Because of her experience that day in that diner in downtown Chicago, she realized that she had truly been abandoned, but that abandoned people could still find love in their lives.
Her story pricked my heart, and my eyes teared up a little as she finished her little piece.
I talked to her after class, and she confirmed that that story had been a true life tale from her past. I told her I loved it, and the transformation that she realized that day when she saw love unfurled before her aching heart, and she recognized she could changed. I commended her for courage, and I asked her to claim the story and share it as hers, because other people being at where she had been could be so encouraged by her background and experiences.
And somehow we agreed that a large bulk of humanity, whether or not they were from wealthy or impoverished backgrounds, whether they were well or poorly educated, whether they were from big families or tiny ones, whether they were young, middle-aged, or old, dealt with loneliness and struggles with issues related to abandonment and displacement.
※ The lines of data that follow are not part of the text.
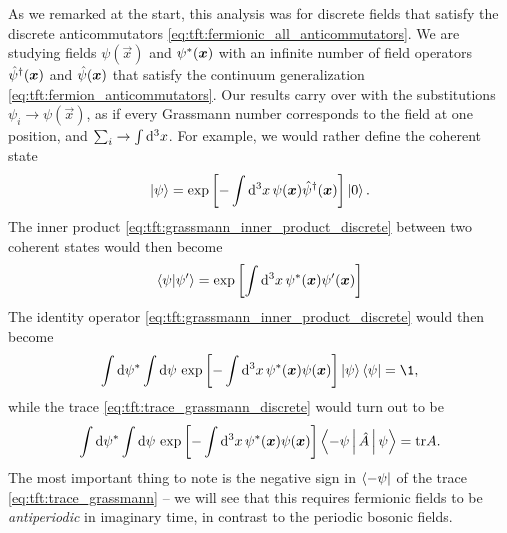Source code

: As we remarked at the start, this analysis was for discrete fields that satisfy the discrete anticommutators \eqref{eq:tft:fermionic_all_anticommutators}.
We are studying fields $\psi(\vec{x})$ and ${\psi}^*({\bm{x}})$ with an infinite number of field operators $\hat\psi^\dagger({\bm{x}})$ and $\hat\psi({\bm{x}})$ that satisfy the continuum generalization \eqref{eq:tft:fermion_anticommutators}.
Our results carry over with the substitutions $\psi_i \rightarrow \psi(\vec{x})$, as if every Grassmann number corresponds to the field at one position, and $\sum_i \rightarrow \int \mathop{}\!\mathrm{d}^3 x$.
For example, we would rather define the coherent state
\begin{equation}
	\ket{\psi} = \exp \left[ -\int \mathop{}\!\mathrm{d}^3 x\, \psi({\bm{x}}) \hat\psi^\dagger({\bm{x}}) \right] \ket{0} .
\end{equation}
The inner product \eqref{eq:tft:grassmann_inner_product_discrete} between two coherent states would then become
\begin{equation}
	\braket{\psi | \psi'} = \exp \left[ \int \mathop{}\!\mathrm{d}^3 x \, {\psi}^*({\bm{x}}) \psi'({\bm{x}}) \right]
\label{eq:tft:grassmann_inner_product}
\end{equation}
The identity operator \eqref{eq:tft:grassmann_inner_product_discrete} would then become
\begin{equation}
	\int \dif \conj\psi \int \dif \psi \, \exp \left[ -\int \dif^3 x \, \conj\psi(\vec{x}) \psi(\vec{x}) \right] \ket{\psi} \bra{\psi} = \1 ,
\label{eq:tft:completeness_grassmann}
\end{equation}
while the trace \eqref{eq:tft:trace_grassmann_discrete} would turn out to be
\begin{equation}
	\int \mathop{}\!\mathrm{d} {\psi}^* \int \mathop{}\!\mathrm{d} \psi \, \exp \left[ -\int \mathop{}\!\mathrm{d}^3 x \, {\psi}^*({\bm{x}}) \psi({\bm{x}}) \right] \Braket{-\psi | \hat{A} | \psi} = \text{tr} A .
\label{eq:tft:trace_grassmann}
\end{equation}
The most important thing to note is the negative sign in $\bra{-\psi}$ of the trace \eqref{eq:tft:trace_grassmann} -- we will see that this requires fermionic fields to be \emph{antiperiodic} in imaginary time, in contrast to the periodic bosonic fields.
There were a lot of good stories shared in class tonight, but that one helped open my eyes a little bit, with a reminder that it is not necessarily the words or the grammar or the syntax or the punctuation precision that makes a story fly. It’s the heart within the story itself that gives it loft.
Unable to finish the Udaya installment (or start it really, for that matter), I turned in a revised version of Sassy- and was happy to stir some conversation in class about men writing as women and vice versa. Generally speaking, the story portions were greeted well. It’s an ugly story, but it was written as a result of a work colleague me telling about a friend of hers who would bring her daughter with her to bars to help her have a better chance attracting interested men. The original notion of a mother doing that repulsed me, but then I wondered, how would such a woman come to that place? That prompted the writing of that story one night. I don’t know if it is a good story, but it made me uncomfortable rereading it, so I felt if anything, it is good for some creeper-factor. I was grateful for the thoughtful, affirming responses it provoked.
I enjoyed Gish’s course again. I look forward to his next one as well. Thank you, sir.